Thanks a lot Bakchuda! Great to see all your code did not go to waste in the end. Of course I'll take a look at it soon… and I'll also see what changes you made to the renderer for this. Or maybe the changes mojo will release soon will be useable too… http://www.jmonkeyengine.com/jmeforum/index.php?topic=3002.new#new



As for your solution for a more pluggable renderer, that also sounds like a good idea to encourage people to experiment with the renderer the same way you did.

Ok, finally had some time to play around with this a bit…



First thing I did was reduce garbage creation and the rogue println() statement to get a decent framerate.



A lot garbage was created by a single method due to logging so I just disabled that logging (TexturePass.constructAndApply).

Then, you use iterators or Java5 style for loops (which use iterators) so I changed that.
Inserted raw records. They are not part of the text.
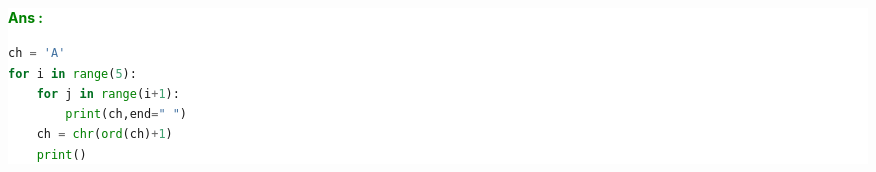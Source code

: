 <b style="color:green;"> Ans : </b>

```python
ch = 'A'
for i in range(5):
    for j in range(i+1):
        print(ch,end=" ")
    ch = chr(ord(ch)+1)
    print()
```
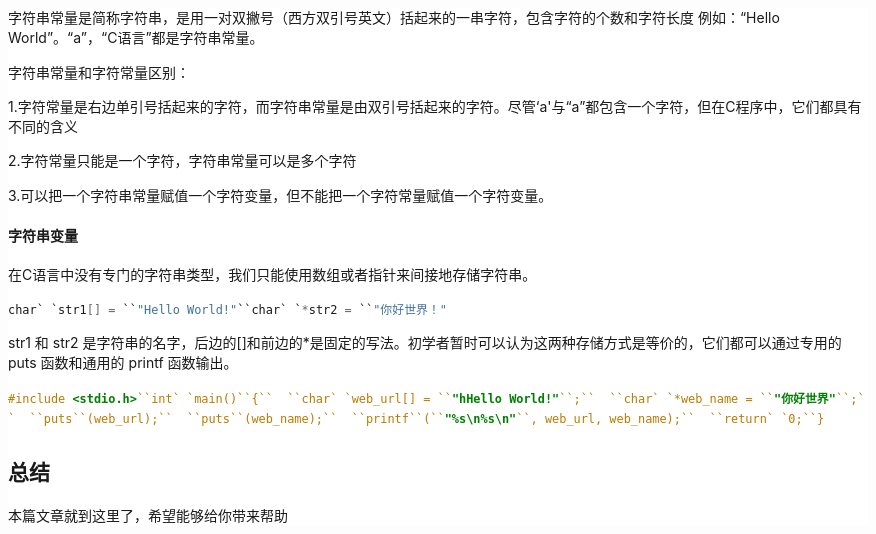 字符串常量是简称字符串，是用一对双撇号（西方双引号英文）括起来的一串字符，包含字符的个数和字符长度
例如：“Hello World”。“a”，“C语言”都是字符串常量。

字符串常量和字符常量区别：

1.字符常量是右边单引号括起来的字符，而字符串常量是由双引号括起来的字符。尽管‘a'与“a”都包含一个字符，但在C程序中，它们都具有不同的含义

2.字符常量只能是一个字符，字符串常量可以是多个字符

3.可以把一个字符串常量赋值一个字符变量，但不能把一个字符常量赋值一个字符变量。

#### 字符串变量

在C语言中没有专门的字符串类型，我们只能使用数组或者指针来间接地存储字符串。

```C
char` `str1[] = ``"Hello World!"``char` `*str2 = ``"你好世界！"
```

str1 和 str2 是字符串的名字，后边的[]和前边的*是固定的写法。初学者暂时可以认为这两种存储方式是等价的，它们都可以通过专用的 puts 函数和通用的 printf 函数输出。

```C
#include <stdio.h>``int` `main()``{``  ``char` `web_url[] = ``"hHello World!"``;``  ``char` `*web_name = ``"你好世界"``;``  ``puts``(web_url);``  ``puts``(web_name);``  ``printf``(``"%s\n%s\n"``, web_url, web_name);``  ``return` `0;``}
```
## 总结
本篇文章就到这里了，希望能够给你带来帮助



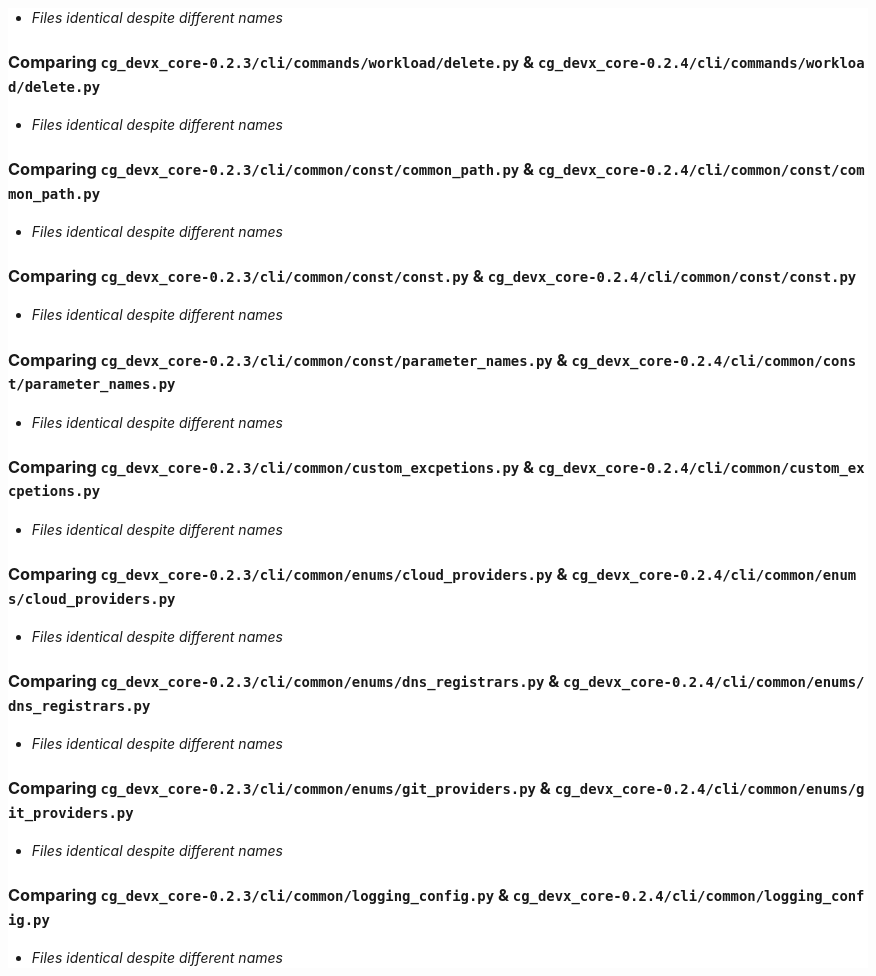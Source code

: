  * *Files identical despite different names*

### Comparing `cg_devx_core-0.2.3/cli/commands/workload/delete.py` & `cg_devx_core-0.2.4/cli/commands/workload/delete.py`

 * *Files identical despite different names*

### Comparing `cg_devx_core-0.2.3/cli/common/const/common_path.py` & `cg_devx_core-0.2.4/cli/common/const/common_path.py`

 * *Files identical despite different names*

### Comparing `cg_devx_core-0.2.3/cli/common/const/const.py` & `cg_devx_core-0.2.4/cli/common/const/const.py`

 * *Files identical despite different names*

### Comparing `cg_devx_core-0.2.3/cli/common/const/parameter_names.py` & `cg_devx_core-0.2.4/cli/common/const/parameter_names.py`

 * *Files identical despite different names*

### Comparing `cg_devx_core-0.2.3/cli/common/custom_excpetions.py` & `cg_devx_core-0.2.4/cli/common/custom_excpetions.py`

 * *Files identical despite different names*

### Comparing `cg_devx_core-0.2.3/cli/common/enums/cloud_providers.py` & `cg_devx_core-0.2.4/cli/common/enums/cloud_providers.py`

 * *Files identical despite different names*

### Comparing `cg_devx_core-0.2.3/cli/common/enums/dns_registrars.py` & `cg_devx_core-0.2.4/cli/common/enums/dns_registrars.py`

 * *Files identical despite different names*

### Comparing `cg_devx_core-0.2.3/cli/common/enums/git_providers.py` & `cg_devx_core-0.2.4/cli/common/enums/git_providers.py`

 * *Files identical despite different names*

### Comparing `cg_devx_core-0.2.3/cli/common/logging_config.py` & `cg_devx_core-0.2.4/cli/common/logging_config.py`

 * *Files identical despite different names*
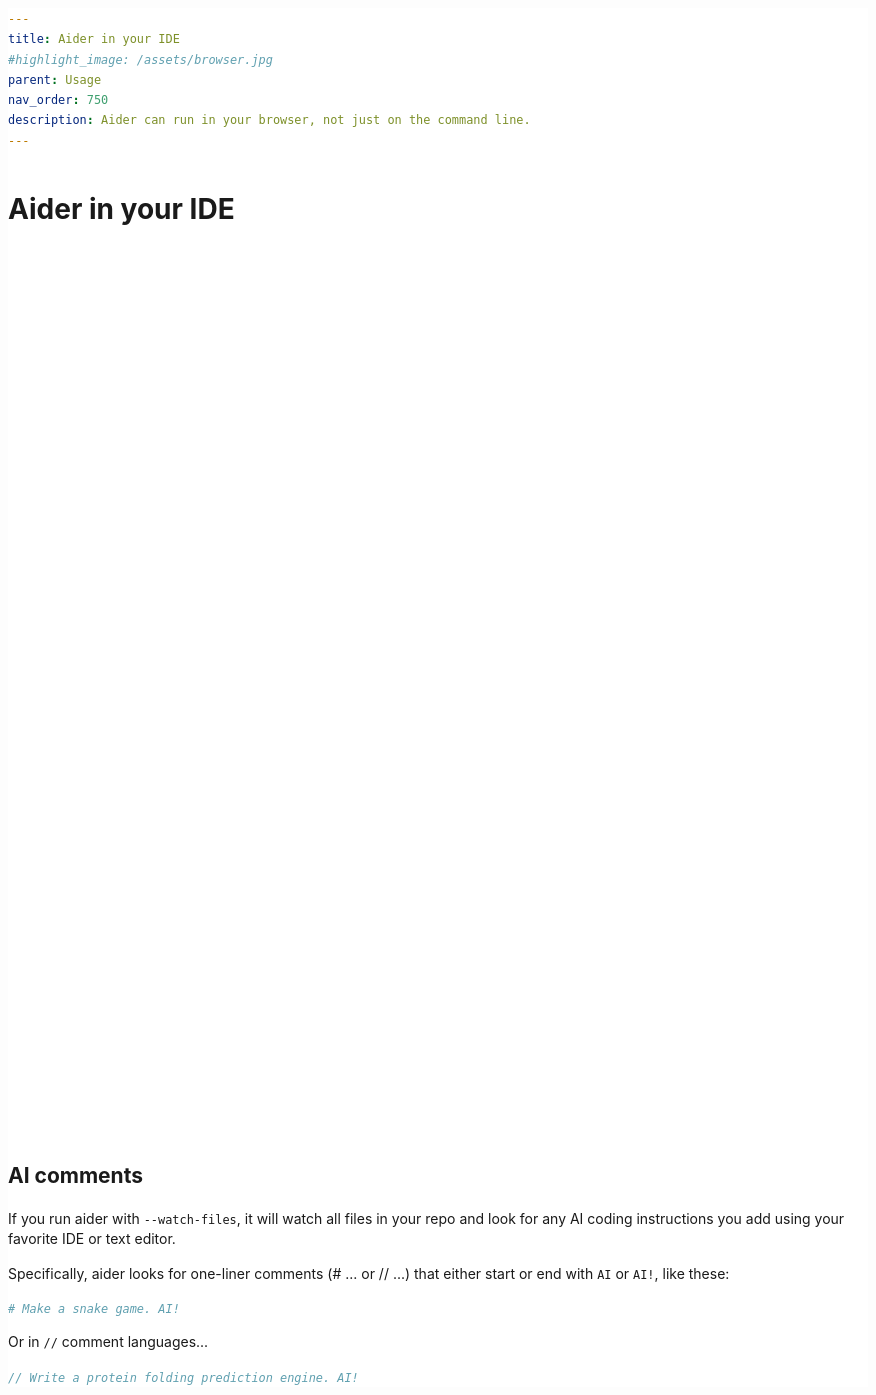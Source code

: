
 ```yaml
---
title: Aider in your IDE
#highlight_image: /assets/browser.jpg
parent: Usage
nav_order: 750
description: Aider can run in your browser, not just on the command line.
---
```


# Aider in your IDE

<div class="video-container">
  <video controls loop poster="/assets/watch.jpg">
    <source src="/assets/watch.mp4" type="video/mp4">
    <a href="/assets/watch.mp4">Aider browser UI demo video</a>
  </video>
</div>

<style>
.video-container {
  position: relative;
  padding-bottom: 102.7%; /1.027 */
  height: 0;
  overflow: hidden;
}

.video-container video {
  position: absolute;
  top: 0;
  left: 0;
  width: 100%;
  height: 100%;
}
</style>

## AI comments

If you run aider with `--watch-files`, it will watch all files in your repo 
and look for any AI coding instructions you add using your favorite IDE or text editor.

Specifically, aider looks for one-liner comments (# ... or // ...) that either start or end with `AI` or `AI!`, like these:

```python
# Make a snake game. AI!
```

Or in `//` comment languages...

```js
// Write a protein folding prediction engine. AI!
```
Only really matters in LWJGLPartitionRenderer.shaderDraw() :


// draw once for each pass of the shader
      ArrayList list = p.getShaderState().getTexturePasses();
      TexturePass pass;
      for(int k=0, len = list.size(); k < len; k++) {
         pass = (TexturePass) list.get(k);



and RootPartition.draw()


public void draw(Renderer r) {
//      Iterator i = children.iterator();
      int currentLeaf = findLeaf(r.getCamera().getLocation());
      int currentCluster = bspLeaves[currentLeaf].cluster;
      for (int i = 0, len = children.size(); i < len; i++) {
         Partition child = (Partition)children.get(i);
         if (child != null && isPartitionVisible(currentCluster, child.getCluster())) {
                child.onDraw(r);
           }
      }
   }



Thanks a ton for looking at this llama.



I will get to changing those iterators in my version as well, and also setting the code compliance to JDK 1.4  :smiley:



Sorry about the printlns, i probably should have done a project-wide grep for those.



Anyway, any comments about it as a whole?  I am not sure if I should bother translating the Shader processors from the "manual" way they are done now to use the real OpenGL shaders, unless there is a demand for better performance out of the animated textures.



Thanks again!

Well look at this thread:

http://www.jmonkeyengine.com/jmeforum/index.php?topic=3106.new;topicseen#new



It was mostly the logging in that function (creating 2 native buffers each time) which is even easier to fix :slight_smile:



No real comments yet (also haven't been able to track down what causes that lightmap/texture conflict), except that this would probably speed up a lot if we can get you to use the normal rendering system again, so you can use locking. I think with the batch system we can make the renderer more flexible to support different formats (Byte, Short, Int, etc) and offsets, stride, etc.

I updated the source at this link http://devel.snipehunt.net/downloads/jmeBspSource.zip



It has the logging removed and all the code is made to be JDK 1.4 compliant (removed Java 5 for loops and generics)



Any ideas yet on the lightmap/texture issue?